(Required work):
Return the entries in full, exactly as written.

[Source data]
----------

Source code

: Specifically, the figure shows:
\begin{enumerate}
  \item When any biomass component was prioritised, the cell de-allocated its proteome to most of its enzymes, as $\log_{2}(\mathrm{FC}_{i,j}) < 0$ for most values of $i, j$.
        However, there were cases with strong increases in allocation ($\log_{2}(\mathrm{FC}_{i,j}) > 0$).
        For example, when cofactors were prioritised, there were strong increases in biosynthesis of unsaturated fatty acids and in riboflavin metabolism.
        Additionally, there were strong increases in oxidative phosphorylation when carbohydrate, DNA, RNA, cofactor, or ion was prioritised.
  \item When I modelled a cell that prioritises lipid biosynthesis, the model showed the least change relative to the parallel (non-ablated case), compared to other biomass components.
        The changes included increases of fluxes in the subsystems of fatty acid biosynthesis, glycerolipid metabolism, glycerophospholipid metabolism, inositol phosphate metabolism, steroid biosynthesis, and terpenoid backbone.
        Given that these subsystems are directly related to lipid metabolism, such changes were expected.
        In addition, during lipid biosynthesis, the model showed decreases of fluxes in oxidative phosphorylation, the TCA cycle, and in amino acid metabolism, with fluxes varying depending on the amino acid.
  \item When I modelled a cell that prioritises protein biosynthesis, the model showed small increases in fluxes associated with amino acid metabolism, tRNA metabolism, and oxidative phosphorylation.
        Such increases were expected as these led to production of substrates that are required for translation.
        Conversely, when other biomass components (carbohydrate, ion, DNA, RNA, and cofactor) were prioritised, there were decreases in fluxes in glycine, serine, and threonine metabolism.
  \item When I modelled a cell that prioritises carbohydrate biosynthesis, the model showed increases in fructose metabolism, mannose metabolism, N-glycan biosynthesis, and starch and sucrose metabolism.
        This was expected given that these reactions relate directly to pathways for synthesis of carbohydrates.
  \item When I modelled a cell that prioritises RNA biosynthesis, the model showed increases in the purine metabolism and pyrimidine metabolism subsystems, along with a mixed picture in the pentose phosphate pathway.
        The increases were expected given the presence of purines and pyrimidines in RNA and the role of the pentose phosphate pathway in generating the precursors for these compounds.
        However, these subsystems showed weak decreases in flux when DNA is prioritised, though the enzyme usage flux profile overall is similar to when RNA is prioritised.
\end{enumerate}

----------

(Answer section):
Source code

: Specifically, the figure shows:
\begin{enumerate}
  \item When any biomass component was prioritised, the cell de-allocated its proteome to most of its enzymes, as $\log_{2}(\mathrm{FC}_{i,j}) < 0$ for most values of $i, j$.
        However, there were cases with strong increases in allocation ($\log_{2}(\mathrm{FC}_{i,j}) > 0$).
        For example, when cofactors were prioritised, there were strong increases in biosynthesis of unsaturated fatty acids and in riboflavin metabolism.
        Additionally, there were strong increases in oxidative phosphorylation when carbohydrate, DNA, RNA, cofactor, or ion was prioritised.
  \item When I modelled a cell that prioritises lipid biosynthesis, the model showed the least change relative to the parallel (non-ablated case), compared to other biomass components.
        The changes included increases of fluxes in the subsystems of fatty acid biosynthesis, glycerolipid metabolism, glycerophospholipid metabolism, inositol phosphate metabolism, steroid biosynthesis, and terpenoid backbone.
        Given that these subsystems are directly related to lipid metabolism, such changes were expected.
        In addition, during lipid biosynthesis, the model showed decreases of fluxes in oxidative phosphorylation, the TCA cycle, and in amino acid metabolism, with fluxes varying depending on the amino acid.
  \item When I modelled a cell that prioritises protein biosynthesis, the model showed small increases in fluxes associated with amino acid metabolism, tRNA metabolism, and oxidative phosphorylation.
        Such increases were expected as these led to production of substrates that are required for translation.
        Conversely, when other biomass components (carbohydrate, ion, DNA, RNA, and cofactor) were prioritised, there were decreases in fluxes in glycine, serine, and threonine metabolism.
  \item When I modelled a cell that prioritises carbohydrate biosynthesis, the model showed increases in fructose metabolism, mannose metabolism, N-glycan biosynthesis, and starch and sucrose metabolism.
        This was expected given that these reactions relate directly to pathways for synthesis of carbohydrates.
  \item When I modelled a cell that prioritises RNA biosynthesis, the model showed increases in the purine metabolism and pyrimidine metabolism subsystems, along with a mixed picture in the pentose phosphate pathway.
        The increases were expected given the presence of purines and pyrimidines in RNA and the role of the pentose phosphate pathway in generating the precursors for these compounds.
        However, these subsystems showed weak decreases in flux when DNA is prioritised, though the enzyme usage flux profile overall is similar to when RNA is prioritised.
\end{enumerate}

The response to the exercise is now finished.